== RECORDS FOR THIS TASK

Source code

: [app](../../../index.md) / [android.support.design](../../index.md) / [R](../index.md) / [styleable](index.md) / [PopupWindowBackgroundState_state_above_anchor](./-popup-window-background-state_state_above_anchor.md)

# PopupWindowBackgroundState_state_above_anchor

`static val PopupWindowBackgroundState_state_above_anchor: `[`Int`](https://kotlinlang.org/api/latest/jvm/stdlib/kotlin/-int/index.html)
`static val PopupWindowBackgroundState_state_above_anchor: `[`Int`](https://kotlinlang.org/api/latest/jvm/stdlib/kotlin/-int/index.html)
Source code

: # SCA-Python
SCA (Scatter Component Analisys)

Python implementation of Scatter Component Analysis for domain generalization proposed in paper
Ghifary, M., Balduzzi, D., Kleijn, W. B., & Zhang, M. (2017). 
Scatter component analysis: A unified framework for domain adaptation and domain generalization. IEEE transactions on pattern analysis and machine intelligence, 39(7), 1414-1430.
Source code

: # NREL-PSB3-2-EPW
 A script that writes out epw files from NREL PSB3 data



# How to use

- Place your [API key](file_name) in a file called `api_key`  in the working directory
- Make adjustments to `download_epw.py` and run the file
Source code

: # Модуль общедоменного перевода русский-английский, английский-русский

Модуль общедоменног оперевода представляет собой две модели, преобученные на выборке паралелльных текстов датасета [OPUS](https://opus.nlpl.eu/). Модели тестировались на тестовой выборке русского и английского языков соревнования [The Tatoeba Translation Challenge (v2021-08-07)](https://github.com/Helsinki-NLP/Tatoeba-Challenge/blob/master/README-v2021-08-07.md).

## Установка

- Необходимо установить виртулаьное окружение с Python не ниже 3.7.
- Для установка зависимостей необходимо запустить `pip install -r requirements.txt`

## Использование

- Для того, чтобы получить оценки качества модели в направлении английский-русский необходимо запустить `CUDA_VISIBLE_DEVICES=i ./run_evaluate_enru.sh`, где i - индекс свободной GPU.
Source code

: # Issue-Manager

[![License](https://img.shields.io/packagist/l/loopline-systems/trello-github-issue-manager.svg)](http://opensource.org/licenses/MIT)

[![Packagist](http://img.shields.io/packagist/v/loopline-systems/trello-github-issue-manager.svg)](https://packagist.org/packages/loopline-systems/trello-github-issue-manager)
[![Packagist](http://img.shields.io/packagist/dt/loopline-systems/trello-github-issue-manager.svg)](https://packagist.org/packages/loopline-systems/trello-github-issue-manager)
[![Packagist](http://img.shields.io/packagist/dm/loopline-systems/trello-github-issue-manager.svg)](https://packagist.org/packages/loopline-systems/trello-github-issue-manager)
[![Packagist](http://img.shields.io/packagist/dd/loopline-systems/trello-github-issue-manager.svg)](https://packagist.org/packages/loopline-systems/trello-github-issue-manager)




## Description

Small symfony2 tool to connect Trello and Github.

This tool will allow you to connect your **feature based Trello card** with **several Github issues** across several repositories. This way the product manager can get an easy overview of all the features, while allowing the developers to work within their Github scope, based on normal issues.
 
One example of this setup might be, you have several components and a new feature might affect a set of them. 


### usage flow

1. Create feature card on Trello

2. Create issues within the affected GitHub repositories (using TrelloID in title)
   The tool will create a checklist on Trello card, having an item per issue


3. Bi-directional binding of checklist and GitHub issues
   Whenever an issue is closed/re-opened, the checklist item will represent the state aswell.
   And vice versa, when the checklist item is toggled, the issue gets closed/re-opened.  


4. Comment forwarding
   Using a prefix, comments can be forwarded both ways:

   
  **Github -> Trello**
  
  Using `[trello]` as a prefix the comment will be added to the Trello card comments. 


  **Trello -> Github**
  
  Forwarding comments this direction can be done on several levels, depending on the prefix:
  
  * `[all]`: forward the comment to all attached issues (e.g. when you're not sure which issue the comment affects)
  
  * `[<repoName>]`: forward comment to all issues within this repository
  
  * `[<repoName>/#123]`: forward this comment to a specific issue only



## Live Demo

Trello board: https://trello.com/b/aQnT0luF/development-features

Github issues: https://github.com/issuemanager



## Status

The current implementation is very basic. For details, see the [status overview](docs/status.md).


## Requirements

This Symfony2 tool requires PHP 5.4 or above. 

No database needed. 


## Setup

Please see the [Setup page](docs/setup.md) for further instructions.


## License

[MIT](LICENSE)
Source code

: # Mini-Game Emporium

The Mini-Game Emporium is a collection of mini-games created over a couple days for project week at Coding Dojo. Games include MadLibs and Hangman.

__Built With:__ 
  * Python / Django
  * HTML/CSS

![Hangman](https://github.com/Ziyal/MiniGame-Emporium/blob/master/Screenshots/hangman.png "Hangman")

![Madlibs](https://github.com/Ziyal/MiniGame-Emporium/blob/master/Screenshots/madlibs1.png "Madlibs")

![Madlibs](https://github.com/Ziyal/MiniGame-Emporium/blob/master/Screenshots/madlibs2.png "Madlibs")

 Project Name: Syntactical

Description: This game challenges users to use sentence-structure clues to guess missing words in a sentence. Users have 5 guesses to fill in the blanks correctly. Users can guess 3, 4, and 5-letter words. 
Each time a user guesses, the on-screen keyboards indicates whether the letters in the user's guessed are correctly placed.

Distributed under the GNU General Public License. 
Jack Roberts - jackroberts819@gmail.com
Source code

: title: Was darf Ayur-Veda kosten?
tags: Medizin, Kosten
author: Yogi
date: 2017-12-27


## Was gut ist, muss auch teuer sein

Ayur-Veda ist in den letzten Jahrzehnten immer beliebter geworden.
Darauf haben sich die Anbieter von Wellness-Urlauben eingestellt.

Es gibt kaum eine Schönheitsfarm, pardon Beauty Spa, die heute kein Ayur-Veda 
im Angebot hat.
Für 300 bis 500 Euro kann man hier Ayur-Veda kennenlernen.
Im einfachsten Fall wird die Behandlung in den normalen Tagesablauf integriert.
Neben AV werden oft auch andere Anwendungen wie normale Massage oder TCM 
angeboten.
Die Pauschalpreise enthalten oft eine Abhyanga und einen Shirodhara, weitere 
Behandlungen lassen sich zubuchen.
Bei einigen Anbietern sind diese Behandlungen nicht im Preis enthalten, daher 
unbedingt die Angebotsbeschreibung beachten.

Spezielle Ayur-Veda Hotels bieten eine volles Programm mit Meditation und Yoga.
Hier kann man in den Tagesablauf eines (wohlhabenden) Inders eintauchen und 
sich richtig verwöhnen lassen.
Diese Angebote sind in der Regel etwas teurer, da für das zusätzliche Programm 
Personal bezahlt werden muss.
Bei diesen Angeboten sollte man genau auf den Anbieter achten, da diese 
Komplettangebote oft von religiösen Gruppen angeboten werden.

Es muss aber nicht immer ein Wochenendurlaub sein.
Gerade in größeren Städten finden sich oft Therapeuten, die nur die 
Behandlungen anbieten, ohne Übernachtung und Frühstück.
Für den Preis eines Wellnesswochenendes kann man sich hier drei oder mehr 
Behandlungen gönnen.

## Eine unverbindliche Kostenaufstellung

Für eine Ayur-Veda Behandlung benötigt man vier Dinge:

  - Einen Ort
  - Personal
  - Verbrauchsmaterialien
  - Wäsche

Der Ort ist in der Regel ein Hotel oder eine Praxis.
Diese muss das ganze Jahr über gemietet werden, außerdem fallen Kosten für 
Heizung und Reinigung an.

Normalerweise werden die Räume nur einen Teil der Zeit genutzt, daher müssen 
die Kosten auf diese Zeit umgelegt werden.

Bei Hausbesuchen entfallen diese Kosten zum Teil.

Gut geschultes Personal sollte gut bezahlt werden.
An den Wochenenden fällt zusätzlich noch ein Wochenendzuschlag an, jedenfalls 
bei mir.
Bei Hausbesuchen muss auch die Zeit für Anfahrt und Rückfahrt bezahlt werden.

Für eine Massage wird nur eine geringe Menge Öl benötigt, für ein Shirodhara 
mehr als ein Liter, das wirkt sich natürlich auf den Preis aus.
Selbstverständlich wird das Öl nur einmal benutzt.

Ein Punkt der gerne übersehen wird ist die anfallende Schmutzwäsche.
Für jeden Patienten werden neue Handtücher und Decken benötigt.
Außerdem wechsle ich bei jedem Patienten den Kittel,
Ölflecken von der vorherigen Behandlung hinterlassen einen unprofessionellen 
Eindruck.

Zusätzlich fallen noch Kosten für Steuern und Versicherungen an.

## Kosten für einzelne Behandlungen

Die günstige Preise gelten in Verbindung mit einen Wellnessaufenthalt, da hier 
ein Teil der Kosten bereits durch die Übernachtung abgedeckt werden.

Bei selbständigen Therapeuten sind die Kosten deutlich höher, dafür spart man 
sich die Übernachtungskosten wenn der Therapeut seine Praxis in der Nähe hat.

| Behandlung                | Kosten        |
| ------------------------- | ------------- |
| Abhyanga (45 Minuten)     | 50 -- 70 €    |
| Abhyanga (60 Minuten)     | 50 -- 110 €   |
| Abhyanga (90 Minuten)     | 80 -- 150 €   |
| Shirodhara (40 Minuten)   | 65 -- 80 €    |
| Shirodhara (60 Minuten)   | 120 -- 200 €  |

====

TASK ITEM ▸ Please count the lines that hold "Regel" in this data and report the total alone.

ANSWER TO THIS EXERCISE ▸ 2